***** Input records *****

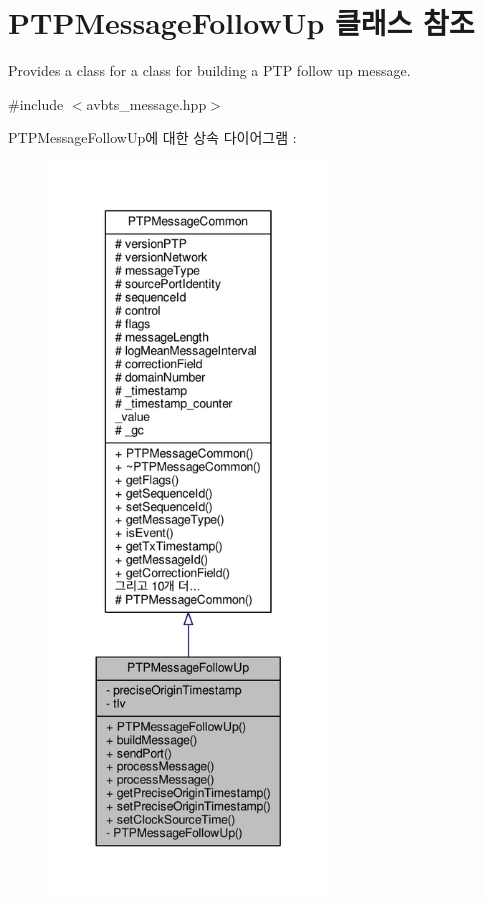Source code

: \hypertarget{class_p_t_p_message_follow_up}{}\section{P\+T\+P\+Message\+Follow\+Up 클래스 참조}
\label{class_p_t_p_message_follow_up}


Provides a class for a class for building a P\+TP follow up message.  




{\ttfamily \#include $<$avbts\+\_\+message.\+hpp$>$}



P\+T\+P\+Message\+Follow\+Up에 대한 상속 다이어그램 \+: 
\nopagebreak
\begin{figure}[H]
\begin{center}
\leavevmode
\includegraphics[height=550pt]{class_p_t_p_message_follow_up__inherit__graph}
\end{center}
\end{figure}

*****
***** Input records *****

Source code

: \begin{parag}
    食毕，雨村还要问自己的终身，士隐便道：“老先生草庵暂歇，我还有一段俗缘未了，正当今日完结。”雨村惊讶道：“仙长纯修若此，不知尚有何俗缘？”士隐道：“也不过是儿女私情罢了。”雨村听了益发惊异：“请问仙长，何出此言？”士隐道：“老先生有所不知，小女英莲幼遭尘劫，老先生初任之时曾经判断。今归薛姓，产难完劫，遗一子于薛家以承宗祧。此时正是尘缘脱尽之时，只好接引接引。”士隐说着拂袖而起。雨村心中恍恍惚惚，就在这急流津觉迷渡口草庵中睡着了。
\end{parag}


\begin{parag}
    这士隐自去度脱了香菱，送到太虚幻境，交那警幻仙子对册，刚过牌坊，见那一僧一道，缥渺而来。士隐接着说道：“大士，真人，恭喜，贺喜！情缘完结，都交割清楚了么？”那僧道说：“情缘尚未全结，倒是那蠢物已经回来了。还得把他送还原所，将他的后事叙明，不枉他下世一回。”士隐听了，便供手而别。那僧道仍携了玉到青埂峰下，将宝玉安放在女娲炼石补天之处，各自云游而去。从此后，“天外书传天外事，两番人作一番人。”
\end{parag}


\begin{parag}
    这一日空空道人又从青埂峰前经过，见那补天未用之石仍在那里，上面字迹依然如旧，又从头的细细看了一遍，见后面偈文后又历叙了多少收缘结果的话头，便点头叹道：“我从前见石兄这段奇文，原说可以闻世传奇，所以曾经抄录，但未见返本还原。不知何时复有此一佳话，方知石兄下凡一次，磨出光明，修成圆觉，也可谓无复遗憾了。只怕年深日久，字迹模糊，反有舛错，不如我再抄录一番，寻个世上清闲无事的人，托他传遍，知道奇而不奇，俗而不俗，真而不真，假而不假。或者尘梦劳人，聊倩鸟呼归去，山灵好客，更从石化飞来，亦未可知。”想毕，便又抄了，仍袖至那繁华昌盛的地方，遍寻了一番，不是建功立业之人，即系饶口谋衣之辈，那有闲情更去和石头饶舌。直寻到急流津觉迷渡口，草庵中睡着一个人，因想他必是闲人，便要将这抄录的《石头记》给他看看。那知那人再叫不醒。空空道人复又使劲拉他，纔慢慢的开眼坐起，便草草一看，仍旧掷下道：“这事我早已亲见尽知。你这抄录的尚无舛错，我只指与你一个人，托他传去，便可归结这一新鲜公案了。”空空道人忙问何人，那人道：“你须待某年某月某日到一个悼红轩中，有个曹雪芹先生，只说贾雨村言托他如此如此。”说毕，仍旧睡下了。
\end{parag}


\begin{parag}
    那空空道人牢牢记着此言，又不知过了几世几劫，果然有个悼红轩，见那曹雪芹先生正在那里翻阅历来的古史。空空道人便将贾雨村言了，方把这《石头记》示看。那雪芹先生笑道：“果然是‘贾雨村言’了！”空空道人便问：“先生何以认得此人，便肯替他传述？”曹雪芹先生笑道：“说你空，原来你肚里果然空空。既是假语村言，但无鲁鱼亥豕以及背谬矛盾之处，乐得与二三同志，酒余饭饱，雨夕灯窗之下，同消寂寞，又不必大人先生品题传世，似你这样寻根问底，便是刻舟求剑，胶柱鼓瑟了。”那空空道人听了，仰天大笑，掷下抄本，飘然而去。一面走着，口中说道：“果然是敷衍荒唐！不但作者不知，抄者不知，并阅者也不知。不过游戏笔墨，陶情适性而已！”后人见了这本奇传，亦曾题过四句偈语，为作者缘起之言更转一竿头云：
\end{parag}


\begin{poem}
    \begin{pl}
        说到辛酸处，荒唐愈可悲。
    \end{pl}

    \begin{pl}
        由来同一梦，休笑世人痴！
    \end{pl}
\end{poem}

*****
***** Input records *****

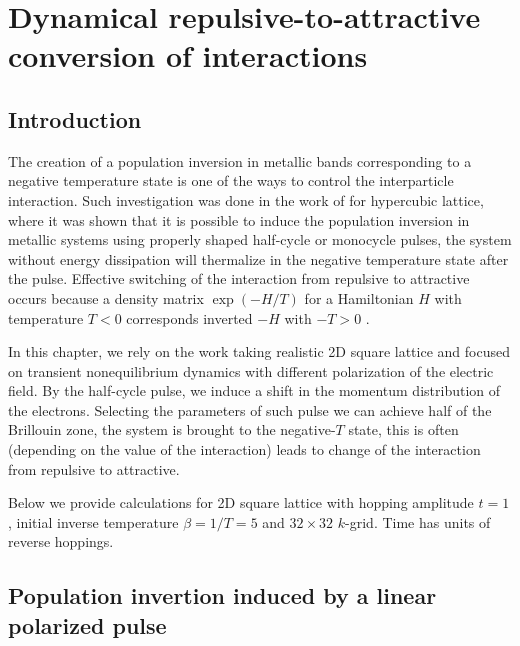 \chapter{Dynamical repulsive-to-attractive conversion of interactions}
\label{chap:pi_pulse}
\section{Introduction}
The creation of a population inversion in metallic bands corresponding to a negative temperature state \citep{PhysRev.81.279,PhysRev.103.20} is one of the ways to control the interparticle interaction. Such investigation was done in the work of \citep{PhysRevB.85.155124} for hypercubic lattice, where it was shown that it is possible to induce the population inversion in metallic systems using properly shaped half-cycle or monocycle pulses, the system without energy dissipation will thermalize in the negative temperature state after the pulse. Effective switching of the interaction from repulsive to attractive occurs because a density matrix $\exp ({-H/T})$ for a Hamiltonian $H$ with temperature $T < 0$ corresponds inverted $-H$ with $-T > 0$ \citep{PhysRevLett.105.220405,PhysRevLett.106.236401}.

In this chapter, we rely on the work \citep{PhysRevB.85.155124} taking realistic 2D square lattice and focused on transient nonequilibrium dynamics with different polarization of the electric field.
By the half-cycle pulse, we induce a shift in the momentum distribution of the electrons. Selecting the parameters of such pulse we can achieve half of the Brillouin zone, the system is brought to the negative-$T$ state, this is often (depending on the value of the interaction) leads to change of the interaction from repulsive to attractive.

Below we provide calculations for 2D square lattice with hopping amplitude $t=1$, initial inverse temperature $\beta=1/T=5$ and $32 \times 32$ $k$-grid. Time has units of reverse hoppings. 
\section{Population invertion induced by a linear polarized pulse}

*****

### What is needed
Across the entries above, find each line with the word "label" and please copy it out.

### Exercise solution
\label{class_p_t_p_message_follow_up}
\label{chap:pi_pulse}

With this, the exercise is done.